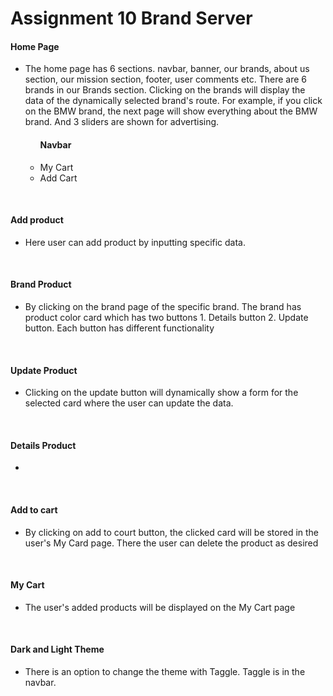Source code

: # Assignment 10 Brand Server 

<h4>Home Page </h4>
<ul>
    <li>
    The home page has 6 sections. navbar, banner, our brands, about us section, our mission section, footer, user comments etc. There are 6 brands in our Brands section. Clicking on the brands will display the data of the dynamically selected brand's route. For example, if you click on the BMW brand, the next page will show everything about the BMW brand. And 3 sliders are shown for advertising.</li>
    <ul>
    <h4>Navbar</h4>
    <li>My Cart</li>
    <li>Add Cart</li>
    </ul>
</ul>
<br>
<h4>Add product</h4>
<ul>
    <li> Here user can add product by inputting specific data.</li>
</ul>
<br>
<h4>Brand Product</h4>
<ul>
    <li>
    By clicking on the brand page of the specific brand. The brand has product color card which has two buttons 1. Details button 2. Update button. Each button has different functionality
    </li>
</ul>
<br>
<h4>Update Product</h4>
<ul>
    <li>Clicking on the update button will dynamically show a form for the selected card where the user can update the data.</li>
</ul>
<br>
<h4>Details Product</h4>
<ul>
    <li>
    </li>
</ul>
<br>
<h4>Add to cart</h4>
<ul>
    <li>By clicking on add to court button, the clicked card will be stored in the user's My Card page. There the user can delete the product as desired</li>
</ul>
<br>
<h4>My Cart</h4>
<ul>
    <li>The user's added products will be displayed on the My Cart page</li>
</ul>
<br>
<h4>Dark and Light Theme</h4>
<ul>
    <li>There is an option to change the theme with Taggle. Taggle is in the navbar.</li>
</ul>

* * *

— WHAT IS BEING ASKED —
Nothing but the lines from the one with "<h4>Update Product</h4>" through the last line of the records above should be retyped, and those word for word.

— FINISHED EXERCISE —
<h4>Update Product</h4>
<ul>
    <li>Clicking on the update button will dynamically show a form for the selected card where the user can update the data.</li>
</ul>
<br>
<h4>Details Product</h4>
<ul>
    <li>
    </li>
</ul>
<br>
<h4>Add to cart</h4>
<ul>
    <li>By clicking on add to court button, the clicked card will be stored in the user's My Card page. There the user can delete the product as desired</li>
</ul>
<br>
<h4>My Cart</h4>
<ul>
    <li>The user's added products will be displayed on the My Cart page</li>
</ul>
<br>
<h4>Dark and Light Theme</h4>
<ul>
    <li>There is an option to change the theme with Taggle. Taggle is in the navbar.</li>
</ul>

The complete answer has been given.